## TRY IT:
Copy the data word for word, keeping every line.

Collection entries
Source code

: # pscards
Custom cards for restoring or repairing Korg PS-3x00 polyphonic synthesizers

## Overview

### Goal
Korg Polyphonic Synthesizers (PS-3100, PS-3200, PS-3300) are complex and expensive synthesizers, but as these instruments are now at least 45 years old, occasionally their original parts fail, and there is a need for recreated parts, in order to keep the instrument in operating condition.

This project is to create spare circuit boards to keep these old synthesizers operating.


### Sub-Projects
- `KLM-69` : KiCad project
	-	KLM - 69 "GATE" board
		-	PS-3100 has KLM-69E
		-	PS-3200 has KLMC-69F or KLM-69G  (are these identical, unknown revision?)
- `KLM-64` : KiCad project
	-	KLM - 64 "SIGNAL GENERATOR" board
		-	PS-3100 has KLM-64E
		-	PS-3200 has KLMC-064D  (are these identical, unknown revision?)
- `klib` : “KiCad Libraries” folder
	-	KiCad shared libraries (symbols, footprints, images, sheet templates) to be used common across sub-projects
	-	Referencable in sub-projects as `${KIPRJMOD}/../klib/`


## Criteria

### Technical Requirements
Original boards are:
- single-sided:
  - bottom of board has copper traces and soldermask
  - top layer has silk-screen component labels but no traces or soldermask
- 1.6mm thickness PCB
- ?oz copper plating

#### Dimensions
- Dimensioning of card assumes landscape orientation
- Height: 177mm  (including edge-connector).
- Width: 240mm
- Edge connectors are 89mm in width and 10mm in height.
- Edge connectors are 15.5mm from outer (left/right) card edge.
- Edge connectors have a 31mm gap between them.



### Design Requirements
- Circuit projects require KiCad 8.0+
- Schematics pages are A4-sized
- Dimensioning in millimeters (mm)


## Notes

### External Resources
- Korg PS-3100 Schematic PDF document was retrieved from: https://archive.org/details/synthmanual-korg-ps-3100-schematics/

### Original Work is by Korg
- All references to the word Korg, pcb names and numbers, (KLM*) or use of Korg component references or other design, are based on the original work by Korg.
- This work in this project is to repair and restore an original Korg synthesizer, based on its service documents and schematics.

## COMPLETED TASK:
Source code

: # pscards
Custom cards for restoring or repairing Korg PS-3x00 polyphonic synthesizers

## Overview

### Goal
Korg Polyphonic Synthesizers (PS-3100, PS-3200, PS-3300) are complex and expensive synthesizers, but as these instruments are now at least 45 years old, occasionally their original parts fail, and there is a need for recreated parts, in order to keep the instrument in operating condition.

This project is to create spare circuit boards to keep these old synthesizers operating.


### Sub-Projects
- `KLM-69` : KiCad project
	-	KLM - 69 "GATE" board
		-	PS-3100 has KLM-69E
		-	PS-3200 has KLMC-69F or KLM-69G  (are these identical, unknown revision?)
- `KLM-64` : KiCad project
	-	KLM - 64 "SIGNAL GENERATOR" board
		-	PS-3100 has KLM-64E
		-	PS-3200 has KLMC-064D  (are these identical, unknown revision?)
- `klib` : “KiCad Libraries” folder
	-	KiCad shared libraries (symbols, footprints, images, sheet templates) to be used common across sub-projects
	-	Referencable in sub-projects as `${KIPRJMOD}/../klib/`


## Criteria

### Technical Requirements
Original boards are:
- single-sided:
  - bottom of board has copper traces and soldermask
  - top layer has silk-screen component labels but no traces or soldermask
- 1.6mm thickness PCB
- ?oz copper plating

#### Dimensions
- Dimensioning of card assumes landscape orientation
- Height: 177mm  (including edge-connector).
- Width: 240mm
- Edge connectors are 89mm in width and 10mm in height.
- Edge connectors are 15.5mm from outer (left/right) card edge.
- Edge connectors have a 31mm gap between them.



### Design Requirements
- Circuit projects require KiCad 8.0+
- Schematics pages are A4-sized
- Dimensioning in millimeters (mm)


## Notes

### External Resources
- Korg PS-3100 Schematic PDF document was retrieved from: https://archive.org/details/synthmanual-korg-ps-3100-schematics/

### Original Work is by Korg
- All references to the word Korg, pcb names and numbers, (KLM*) or use of Korg component references or other design, are based on the original work by Korg.
- This work in this project is to repair and restore an original Korg synthesizer, based on its service documents and schematics.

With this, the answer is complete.